::: Data section :::

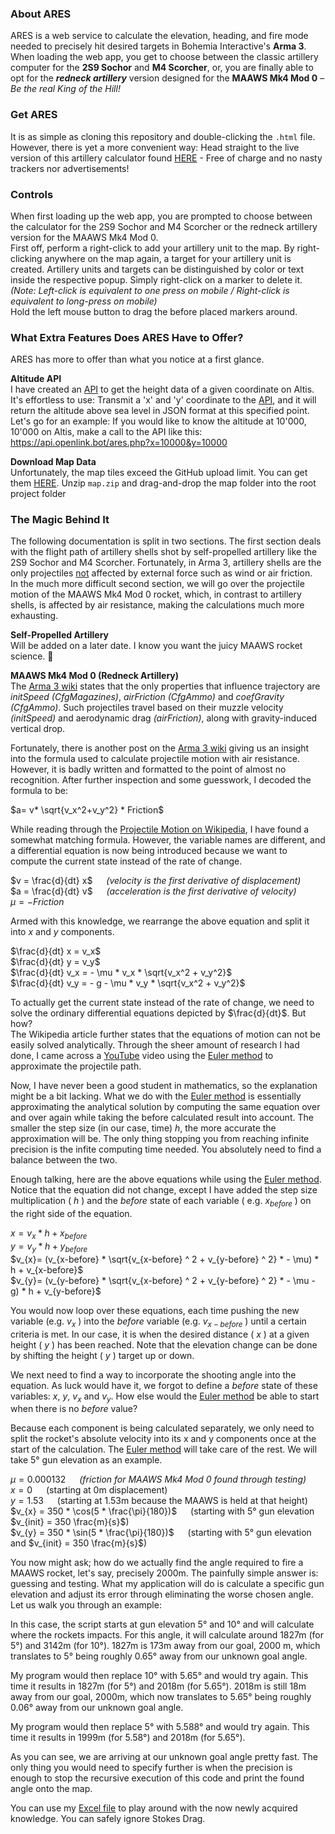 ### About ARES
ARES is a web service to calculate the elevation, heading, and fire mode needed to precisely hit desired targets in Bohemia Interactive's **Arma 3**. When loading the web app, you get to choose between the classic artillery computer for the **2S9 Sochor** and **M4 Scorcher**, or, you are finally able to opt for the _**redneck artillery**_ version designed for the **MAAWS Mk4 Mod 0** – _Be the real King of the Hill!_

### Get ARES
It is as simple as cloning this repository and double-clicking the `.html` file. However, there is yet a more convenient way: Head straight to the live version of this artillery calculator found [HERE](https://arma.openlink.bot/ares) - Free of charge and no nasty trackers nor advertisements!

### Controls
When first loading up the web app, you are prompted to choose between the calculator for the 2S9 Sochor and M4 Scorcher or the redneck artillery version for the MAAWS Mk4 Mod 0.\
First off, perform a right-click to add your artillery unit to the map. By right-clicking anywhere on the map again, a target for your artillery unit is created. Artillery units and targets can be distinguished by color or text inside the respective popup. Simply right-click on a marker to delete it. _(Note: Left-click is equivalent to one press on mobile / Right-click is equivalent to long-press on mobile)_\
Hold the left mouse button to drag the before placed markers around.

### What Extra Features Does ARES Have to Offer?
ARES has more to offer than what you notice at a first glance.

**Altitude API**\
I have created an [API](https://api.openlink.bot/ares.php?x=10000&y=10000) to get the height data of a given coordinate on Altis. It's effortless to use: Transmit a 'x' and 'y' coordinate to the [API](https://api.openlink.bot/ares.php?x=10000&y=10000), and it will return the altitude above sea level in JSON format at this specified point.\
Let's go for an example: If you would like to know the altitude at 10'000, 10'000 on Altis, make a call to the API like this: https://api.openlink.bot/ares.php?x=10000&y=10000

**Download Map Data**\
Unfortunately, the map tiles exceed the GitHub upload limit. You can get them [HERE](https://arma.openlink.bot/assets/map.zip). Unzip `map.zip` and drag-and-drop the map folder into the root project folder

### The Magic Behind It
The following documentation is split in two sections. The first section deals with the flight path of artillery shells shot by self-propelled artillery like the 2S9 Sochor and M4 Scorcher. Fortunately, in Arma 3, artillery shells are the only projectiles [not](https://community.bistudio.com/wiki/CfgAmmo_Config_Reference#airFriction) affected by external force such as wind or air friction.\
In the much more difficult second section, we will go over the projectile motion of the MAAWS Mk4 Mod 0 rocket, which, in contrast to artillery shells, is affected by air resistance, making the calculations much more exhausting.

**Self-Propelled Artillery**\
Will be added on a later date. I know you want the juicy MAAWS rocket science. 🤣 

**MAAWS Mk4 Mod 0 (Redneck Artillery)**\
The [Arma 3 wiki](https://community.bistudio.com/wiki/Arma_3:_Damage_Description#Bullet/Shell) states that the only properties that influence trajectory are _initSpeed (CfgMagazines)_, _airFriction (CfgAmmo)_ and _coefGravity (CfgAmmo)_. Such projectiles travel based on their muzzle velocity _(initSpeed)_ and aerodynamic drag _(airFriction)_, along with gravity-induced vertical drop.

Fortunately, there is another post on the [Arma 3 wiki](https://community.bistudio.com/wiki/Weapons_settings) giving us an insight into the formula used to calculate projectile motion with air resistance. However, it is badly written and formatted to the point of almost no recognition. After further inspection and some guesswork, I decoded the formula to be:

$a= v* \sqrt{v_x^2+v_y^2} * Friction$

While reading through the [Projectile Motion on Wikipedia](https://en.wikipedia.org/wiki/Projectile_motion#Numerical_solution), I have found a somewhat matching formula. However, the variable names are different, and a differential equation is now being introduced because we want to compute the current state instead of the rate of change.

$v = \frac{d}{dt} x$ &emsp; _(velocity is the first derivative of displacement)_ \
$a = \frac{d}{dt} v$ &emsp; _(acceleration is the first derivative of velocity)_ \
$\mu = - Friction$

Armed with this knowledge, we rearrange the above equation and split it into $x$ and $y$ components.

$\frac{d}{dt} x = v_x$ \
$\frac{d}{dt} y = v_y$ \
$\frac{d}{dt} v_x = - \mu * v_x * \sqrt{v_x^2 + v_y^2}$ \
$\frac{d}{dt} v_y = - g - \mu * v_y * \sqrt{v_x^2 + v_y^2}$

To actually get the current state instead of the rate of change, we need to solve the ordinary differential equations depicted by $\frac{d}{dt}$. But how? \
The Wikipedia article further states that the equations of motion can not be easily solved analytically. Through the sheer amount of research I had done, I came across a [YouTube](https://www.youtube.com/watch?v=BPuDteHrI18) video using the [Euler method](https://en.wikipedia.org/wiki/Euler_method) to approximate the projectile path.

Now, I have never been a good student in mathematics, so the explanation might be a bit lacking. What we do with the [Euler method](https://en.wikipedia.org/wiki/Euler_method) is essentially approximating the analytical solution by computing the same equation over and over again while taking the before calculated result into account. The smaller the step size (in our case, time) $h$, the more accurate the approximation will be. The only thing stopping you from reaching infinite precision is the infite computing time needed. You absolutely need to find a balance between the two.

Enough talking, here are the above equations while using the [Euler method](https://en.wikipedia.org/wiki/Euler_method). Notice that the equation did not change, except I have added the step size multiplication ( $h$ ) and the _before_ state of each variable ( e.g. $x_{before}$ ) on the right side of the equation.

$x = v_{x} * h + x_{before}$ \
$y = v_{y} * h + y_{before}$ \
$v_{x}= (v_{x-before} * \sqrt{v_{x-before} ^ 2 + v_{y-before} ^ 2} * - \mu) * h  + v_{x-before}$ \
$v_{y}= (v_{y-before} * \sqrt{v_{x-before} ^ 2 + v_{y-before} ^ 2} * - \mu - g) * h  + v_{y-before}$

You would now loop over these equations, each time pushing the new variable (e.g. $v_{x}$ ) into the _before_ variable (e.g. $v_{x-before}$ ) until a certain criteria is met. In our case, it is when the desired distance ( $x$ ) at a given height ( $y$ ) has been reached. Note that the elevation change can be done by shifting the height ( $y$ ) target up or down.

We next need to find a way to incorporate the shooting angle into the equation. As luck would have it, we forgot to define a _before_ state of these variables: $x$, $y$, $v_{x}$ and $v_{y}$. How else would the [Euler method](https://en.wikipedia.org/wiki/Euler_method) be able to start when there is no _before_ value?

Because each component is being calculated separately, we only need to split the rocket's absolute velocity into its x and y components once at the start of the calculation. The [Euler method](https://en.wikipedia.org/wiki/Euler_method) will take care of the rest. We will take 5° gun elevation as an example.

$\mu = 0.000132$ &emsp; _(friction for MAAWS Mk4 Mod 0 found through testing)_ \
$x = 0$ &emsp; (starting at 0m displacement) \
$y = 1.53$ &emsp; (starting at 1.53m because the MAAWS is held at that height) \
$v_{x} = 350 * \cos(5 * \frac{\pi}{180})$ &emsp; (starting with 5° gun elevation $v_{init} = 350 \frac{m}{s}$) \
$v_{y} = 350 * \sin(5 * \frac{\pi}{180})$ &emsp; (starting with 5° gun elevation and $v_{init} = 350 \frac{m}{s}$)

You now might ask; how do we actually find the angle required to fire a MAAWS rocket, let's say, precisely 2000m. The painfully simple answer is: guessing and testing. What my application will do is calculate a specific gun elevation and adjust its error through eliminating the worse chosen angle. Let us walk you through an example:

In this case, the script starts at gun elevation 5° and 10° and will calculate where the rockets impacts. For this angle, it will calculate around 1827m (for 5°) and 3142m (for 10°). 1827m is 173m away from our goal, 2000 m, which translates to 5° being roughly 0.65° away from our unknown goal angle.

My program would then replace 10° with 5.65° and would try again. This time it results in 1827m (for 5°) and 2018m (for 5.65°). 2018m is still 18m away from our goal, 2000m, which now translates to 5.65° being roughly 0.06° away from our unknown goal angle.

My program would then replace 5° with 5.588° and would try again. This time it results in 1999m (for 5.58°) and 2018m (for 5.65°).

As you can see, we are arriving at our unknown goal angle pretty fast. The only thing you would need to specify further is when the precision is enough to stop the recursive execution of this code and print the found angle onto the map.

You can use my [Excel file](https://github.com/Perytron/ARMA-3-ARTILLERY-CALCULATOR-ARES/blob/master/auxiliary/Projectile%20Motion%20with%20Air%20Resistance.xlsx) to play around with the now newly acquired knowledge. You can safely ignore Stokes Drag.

:::

- _Your assignment_: Only those lines of the entries above that run from the line containing "My program would then replace 5°" to the line containing "As you can see, we", both included, should be transcribed exactly.

- _Answer for the task_:
My program would then replace 5° with 5.588° and would try again. This time it results in 1999m (for 5.58°) and 2018m (for 5.65°).

As you can see, we are arriving at our unknown goal angle pretty fast. The only thing you would need to specify further is when the precision is enough to stop the recursive execution of this code and print the found angle onto the map.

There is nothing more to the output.